Python open a named pipe == hanging?

Alex Martelli aleax at mac.com
Fri Aug 4 22:04:34 EDT 2006


Rochester <rochester1976 at gmail.com> wrote:

> Thank you for your advise.  So, it turns out that fifos are quite useless
> in Python programming then, which is quite disappointing to me :-(

Uh?  How so?  They're exactly as useful (or useless) as in any other
language: if you want the open-for-writing to NOT block, you must start
the separate process that open-for-reads _before_ you open-for-write.

> I am not saying that I _have to_ use fifo, afterall it is a rather odd
> thingy not in fasion since the last iceage... I am just disappointed by
> the fact that the old plain Bash seems to excel Python in this special
> aspect.

If your purpose is to launch a large number of separate processes,
that's what bash does for every step, while in Python you have to ask
for separate processes _explicitly_ (in any of many ways, such as
os.system, os.spawn, os.popen, subprocess, and so forth).  If you mostly
want to do processing in your "main process", then the "fork and exec a
new process for every small simple thing" approach of Bash is a minus.

But as long as you're happy with just starting new processes, go ahead,
you can easily do it in Python -- just start them in the right order!
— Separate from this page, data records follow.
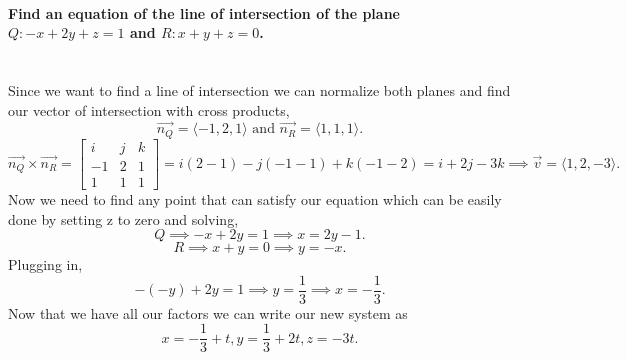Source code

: \paragraph{Find an equation of the line of intersection of the plane $ Q:-x+2y+z=1 $ and $ R:x+y+z=0 $. \\ \\}
Since we want to find a line of intersection we can normalize both planes and find our vector of intersection with cross products,
\[
\vec{ n_Q }= \langle -1,2,1 \rangle \text{ and } \vec{ n_R }= \langle 1,1,1 \rangle
.\] 
\[
\vec{ n_Q } \times \vec{ n_R } = \begin{bmatrix} i & j & k \\ -1 & 2 & 1 \\ 1 & 1 & 1 \end{bmatrix} = i\left( 2-1 \right) -j\left( -1-1 \right) +k\left( -1-2 \right) = i+2j-3k \implies \vec{ v }= \langle 1,2,-3 \rangle
.\] 
Now we need to find any point that can satisfy our equation which can be easily done by setting z to zero and solving,
\[
Q \implies -x+2y=1 \implies x=2y-1
.\] 
\[
R \implies x+y=0 \implies y= -x
.\] 
Plugging in,
\[
	-\left( -y \right) +2y=1 \implies y= \frac{ 1 }{ 3 }  \implies x= -\frac{ 1 }{ 3 } 
.\] 
Now that we have all our factors we can write our new system as
\[
x=-\frac{ 1 }{ 3 } +t, y=\frac{ 1 }{ 3 } +2t, z=-3t
.\]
> I am new to Python and much more comfortable in Bash programming.  A
> simple Bash script like this would take the advantage of a fifo, hence
> reduce the overhead of unneccesarry temporary files creation:
> 
> #!/bin/bash
> 
> mkfifo my_fifo
> echo "this is a string in my fifo!" > my_fifo &
> cat my_fifo
> rm my_fifo
> 
> Isn't it neat?

Not at all -- in fact, I find it rather silly.  Still, if you want the
same (silly) functionality in Python, it's trivial to do, without all
that many superfluous external processes and backgrounding -- just start
the processes in the right order, e.g., assuming 'cat' is something
potentially important that MUST run in an external process:


import os

fifoname = 'my_fifo'

os.mkfifo(fifoname)
op = os.popen('cat ' + fifoname)
print >> open(fifoname, 'w'), "some string"

of = open(fifoname, 'w')
print >>of, "some string"
of.close()
os.unlink(fifoname)

print op.read(),


As long as you start cat (which does the open-for-reading) before trying
to do the open-for-writing, everything will be hunky-dory -- just as the
manpage I selectively quoted clearly implied.  This is not an exact
equivalent to your bash script (it only runs cat in an external process,
nothing else) but it would be easier to make it closer (forking more
useless extra processes) if that was somehow a requirement.

> Anyway, I think every scripting language has its pros and cons.  Bash is
> probably more flexible in dealing with fifos and multiway pipes (through
> the magic menchanism of process substitution).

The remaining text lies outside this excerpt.